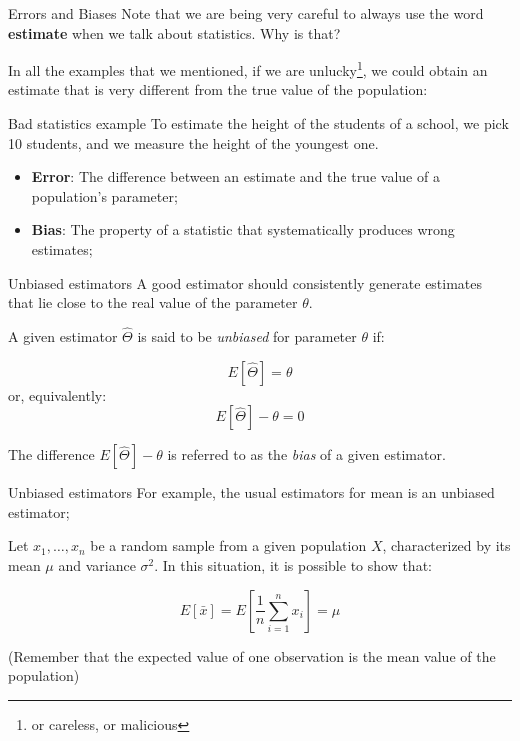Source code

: \begin{frame}{Errors and Biases}
  Note that we are being very careful to always use the word {\bf estimate} when we talk about statistics. Why is that?
  \bigskip

  In all the examples that we mentioned, if we are unlucky\footnote{or careless, or malicious}, we could obtain an estimate that is very different from the true value of the population:
  \begin{alertblock}{Bad statistics example}
    To estimate the height of the students of a school, we pick 10 students, and we measure the height of the youngest one.
  \end{alertblock}\medskip
  \begin{itemize}
    \item {\bf Error}: The difference between an estimate and the true value of a population's parameter;
    \item {\bf Bias}: The property of a statistic that systematically produces wrong estimates;
  \end{itemize}
\end{frame}

\begin{frame}{Unbiased estimators}
A good estimator should consistently generate estimates that lie close to the real value of the parameter $\theta$.\bigskip

A given estimator $\hat{\Theta}$ is said to be \textit{unbiased} for parameter $\theta$ if:\bigskip

\begin{equation*}
E\left[\hat{\Theta}\right] = \theta
\end{equation*}
\noindent or, equivalently:
\begin{equation*}
E\left[\hat{\Theta}\right] - \theta = 0
\end{equation*}\bigskip

The difference $E\left[\hat{\Theta}\right] - \theta$ is referred to as the \textit{bias} of a given estimator.
\end{frame}

\begin{frame}{Unbiased estimators}
For example, the usual estimators for mean is an unbiased estimator;
\bigskip

Let $x_1,\ldots,x_n$ be a random sample from a given population $X$, characterized by its mean $\mu$ and variance $\sigma^2$. In this situation, it is possible to show that:
\bigskip

\begin{equation*}
E\left[\bar{x}\right] = E\left[\frac{1}{n}\sum\limits_{i=1}^{n}x_i\right] = \mu
\end{equation*}
\vfill

(Remember that the expected value of one observation is the mean value of the population)

\end{frame}

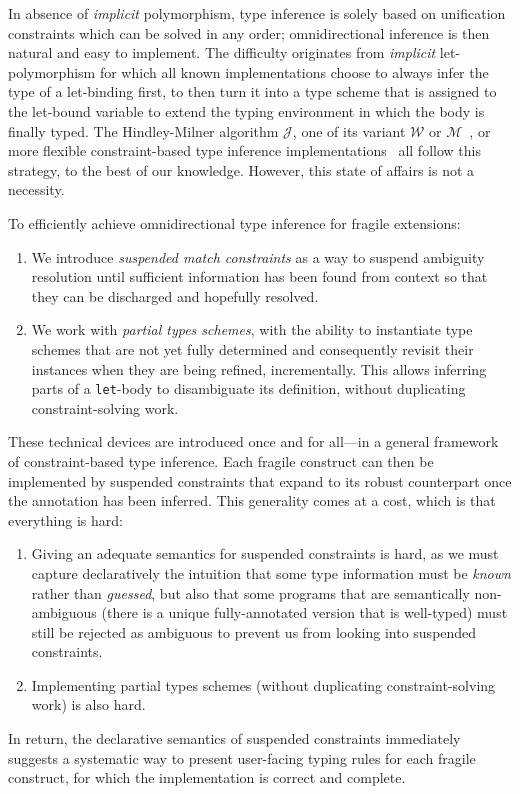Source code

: \documentclass[acmsmall,screen,nonacm,review]{acmart}
\begin{document}
In absence of \emph{implicit} polymorphism, type inference is solely based
on unification constraints which can be solved in any order;
omnidirectional inference is then natural and easy to implement.  The
difficulty originates from \ML \emph{implicit} let-polymorphism for which all known
implementations choose to always infer the type of a let-binding
first, to then turn it into a type scheme that is assigned to the
let-bound variable to extend the typing environment in which the body
is finally typed. The Hindley-Milner algorithm $\mathcal{J}$, one of
its variant $\mathcal{W}$ or $\mathcal{M}$~\cite
{Lee_Yi/algoM@toplas1998}, or more flexible constraint-based type
inference implementations~\citep* {Remy/mleth,Remy/thesis,
Odersky-Sulzmann-Wehr@tpos, Pottier-Remy/emlti} all follow this strategy, to
the best of our knowledge. However, this state of affairs is not a
necessity.

To efficiently achieve omnidirectional type inference for fragile \ML
extensions:
\begin{enumerate}

\item
  We introduce \emph{suspended match constraints} as a way to suspend
  ambiguity resolution until sufficient information has been found from
  context so that they can be discharged and hopefully resolved.

\item
  We work with \emph{partial types schemes}, \ie with the ability to
  instantiate type
  schemes that are not yet fully determined and consequently revisit their
  instances when they are being refined, incrementally. This allows
  inferring parts of a \texttt{let}-body to disambiguate its definition,
  without duplicating constraint-solving work.

\end{enumerate}

These technical devices are introduced once and for all---in a general
framework of constraint-based type inference. Each fragile \ML construct can
then be implemented by suspended constraints that expand to its robust
counterpart once the annotation has been inferred. This generality comes at
a cost, which is that everything is hard:
\begin{enumerate}

\item
  Giving an adequate semantics for suspended constraints is hard, as we
  must capture declaratively the intuition that some type information must be
  \emph{known} rather than \emph{guessed}, but also that some programs
  that are semantically non-ambiguous (there is a unique fully-annotated
  version that is well-typed) must still be rejected as ambiguous to prevent
  us from looking into suspended constraints.

\item
  Implementing partial types schemes (without duplicating constraint-solving
  work) is also hard.

\end{enumerate}
In return, the declarative semantics of suspended constraints
immediately suggests a systematic way to present user-facing typing rules
for each fragile construct, for which the implementation is correct and
complete.
\end{document}
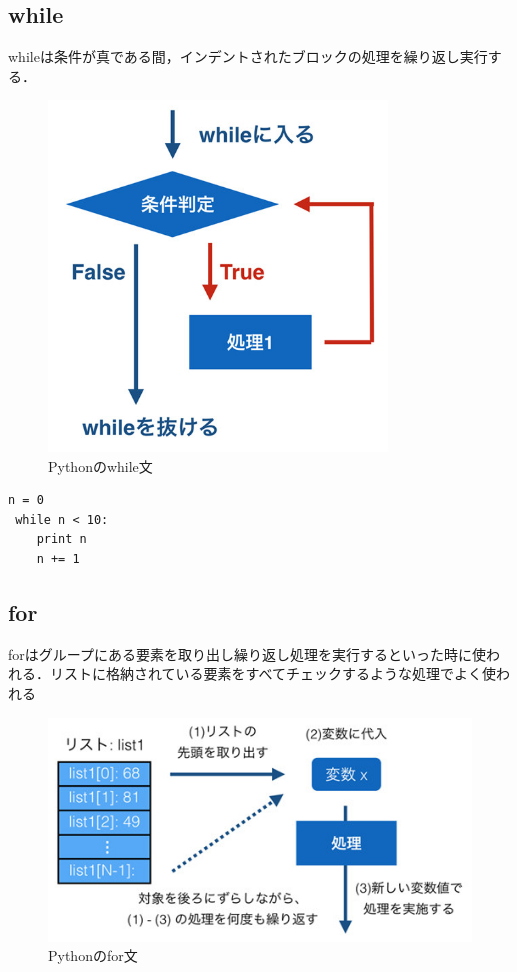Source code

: \documentclass[11pt]{jarticle}
\begin{document}
\subsection{while}
whileは条件が真である間，インデントされたブロックの処理を繰り返し実行する．
\begin{figure}[h]
 \centering
  \includegraphics[width=9cm]{003.jpg}
  \caption{Pythonのwhile文}
  \label{scale}
\end{figure}

\newpage
\begin{lstlisting}[basicstyle=\ttfamily\footnotesize, frame=single]
 n = 0
 while n < 10:
 	print n
	n += 1
\end{lstlisting}

\subsection{for}
forはグループにある要素を取り出し繰り返し処理を実行するといった時に使われる．リストに格納されている要素をすべてチェックするような処理でよく使われる
\begin{figure}[h]
 \centering
  \includegraphics[width=12cm]{002.jpg}
  \caption{Pythonのfor文}
  \label{scale}
\end{figure}
\end{document}
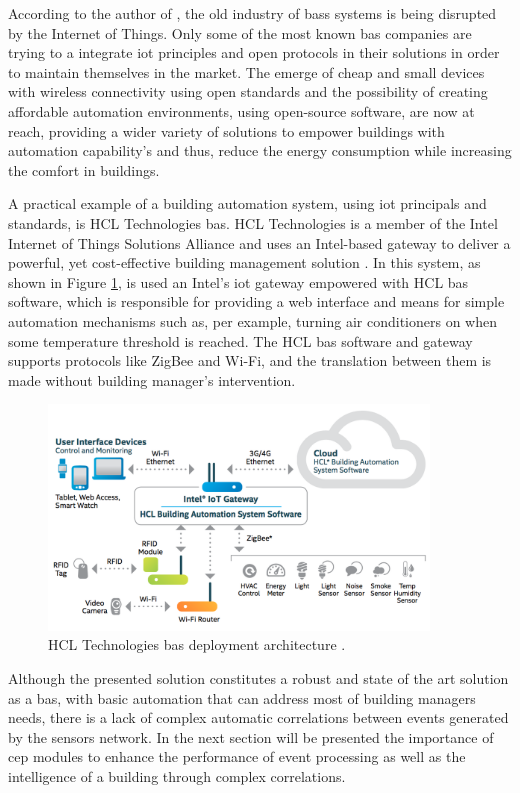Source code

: According to the author of \cite{TransformativeWave}, the old industry of \ac{bas}s systems is being disrupted by the Internet of Things. Only some of the most known \ac{bas} companies are trying to a integrate \ac{iot} principles and open protocols in their solutions in order to maintain themselves in the market. The emerge of cheap and small devices with wireless connectivity using open standards and the possibility of creating affordable automation environments, using open-source software, are now at reach, providing a wider variety of solutions to empower buildings with automation capability's and thus, reduce the energy consumption while increasing the comfort in buildings.

A practical example of a building automation system, using \ac{iot} principals and standards, is HCL Technologies \ac{bas}. HCL Technologies is a member of the Intel Internet of Things Solutions Alliance \cite{intel} and uses an Intel-based gateway to deliver a powerful, yet cost-effective building management solution \cite{hcl}. In this system, as shown in Figure \ref{fig:intel}, is used an Intel's \ac{iot} gateway empowered with HCL \ac{bas} software, which is responsible for providing a web interface and means for simple automation mechanisms such as, per example, turning air conditioners on when some temperature threshold is reached. The HCL \ac{bas} software and gateway supports protocols like ZigBee and Wi-Fi, and the translation between them is made without building manager's intervention.


\begin{figure}[H]
	\centering
	\includegraphics[width=0.9\textwidth]{figures/intelhclarch.png}
	\caption{HCL Technologies \ac{bas} deployment architecture \cite{hcl}.}
	\label{fig:intel}
\end{figure}

Although the presented solution constitutes a robust and state of the art solution as a \ac{bas}, with basic automation that can address most of building managers needs, there is a lack of complex automatic correlations between events generated by the sensors network. In the next section will be presented the importance of \acf{cep} modules to enhance the performance of event processing as well as the intelligence of a building through complex correlations.

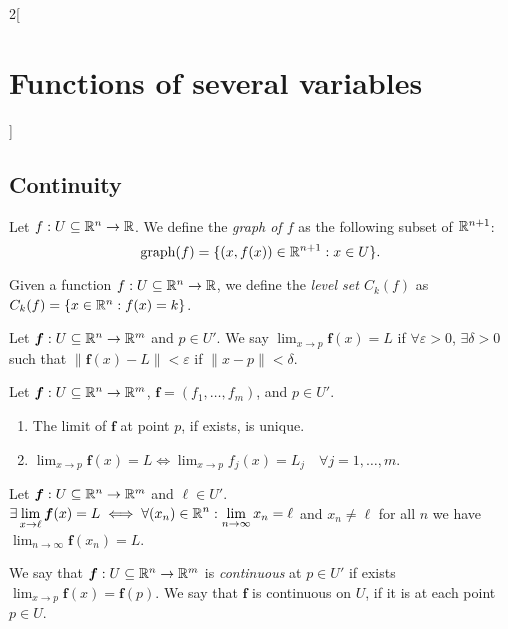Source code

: \documentclass[../../../main.tex]{subfiles}
\begin{document}
\begin{multicols}{2}[\section{Functions of several variables}]
    \subsection{Continuity}
    \begin{definition}
        Let $f:U\subseteq\mathbb{R}^n\rightarrow\mathbb{R} $. We define the \textit{graph of $f$} as the following subset of $\mathbb{R}^{n+1}$: $$\text{graph}(f)=\{(x,f(x))\in\mathbb{R}^{n+1}:x\in U\}.$$
    \end{definition}
    \begin{definition}
        Given a function $f:U\subseteq\mathbb{R}^n\rightarrow\mathbb{R} $, we define the \textit{level set $C_k(f)$} as $C_k(f)=\{x\in\mathbb{R}^n:f(x)=k\}$.
    \end{definition}
    \begin{definition}
        Let $\boldsymbol{f}:U\subseteq\mathbb{R}^n\rightarrow\mathbb{R}^m$ and $p\in U'$. We say $\displaystyle\lim_{x\to p}\boldsymbol{f}(x)=L$ if $\forall\varepsilon>0$, $\exists\delta>0$ such that $\|\mathbf{\boldsymbol{f}}(x)-L\|<\varepsilon$ if $\|x-p\|<\delta$.
    \end{definition}
    \begin{prop}
        Let $\mathbf{\boldsymbol{f}}:U\subseteq\mathbb{R}^n\rightarrow\mathbb{R}^m$, $\mathbf{\boldsymbol{f}}=(f_1,\ldots,f_m)$, and $p\in U'$.
        \begin{enumerate}
            \item The limit of $\mathbf{\boldsymbol{f}}$ at point $p$, if exists, is unique.
            \item $\displaystyle\lim_{x\to p}\mathbf{\boldsymbol{f}}(x)=L\iff\lim_{x\to p}f_j(x)=L_j\quad\forall j=1,\ldots,m$.
        \end{enumerate}
    \end{prop}
    \begin{lemma}
        Let $\mathbf{\boldsymbol{f}}:U\subseteq\mathbb{R}^n\rightarrow\mathbb{R}^m$ and $\ell\in U'$. $\displaystyle\exists\lim_{x\to \ell}\mathbf{\boldsymbol{f}}(x)=L\iff\forall(x_n)\in\mathbb{R}^n:\lim_{n\to\infty}x_n=\ell$ and $x_n\ne \ell$ for all $n$ we have $\displaystyle\lim_{n\to \infty}\mathbf{\boldsymbol{f}}(x_n)=L$.
    \end{lemma}
    \begin{definition}
        We say that $\mathbf{\boldsymbol{f}}:U\subseteq\mathbb{R}^n\rightarrow\mathbb{R}^m$ is \textit{continuous} at $p\in U'$ if exists $\displaystyle\lim_{x\to p}\mathbf{\boldsymbol{f}}(x)=\mathbf{\boldsymbol{f}}(p)$. We say that $\mathbf{\boldsymbol{f}}$ is continuous on $U$, if it is at each point $p\in U$.

\end{definition}
\end{multicols}
\end{document}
- - - -
* WHAT THIS TASK INVOLVES
Copy all lines in the listing above where the string "state" appears.

* RESULT BELOW
the best of our knowledge. However, this state of affairs is not a
Although the presented solution constitutes a robust and state of the art solution as a \ac{bas}, with basic automation that can address most of building managers needs, there is a lack of complex automatic correlations between events generated by the sensors network. In the next section will be presented the importance of \acf{cep} modules to enhance the performance of event processing as well as the intelligence of a building through complex correlations.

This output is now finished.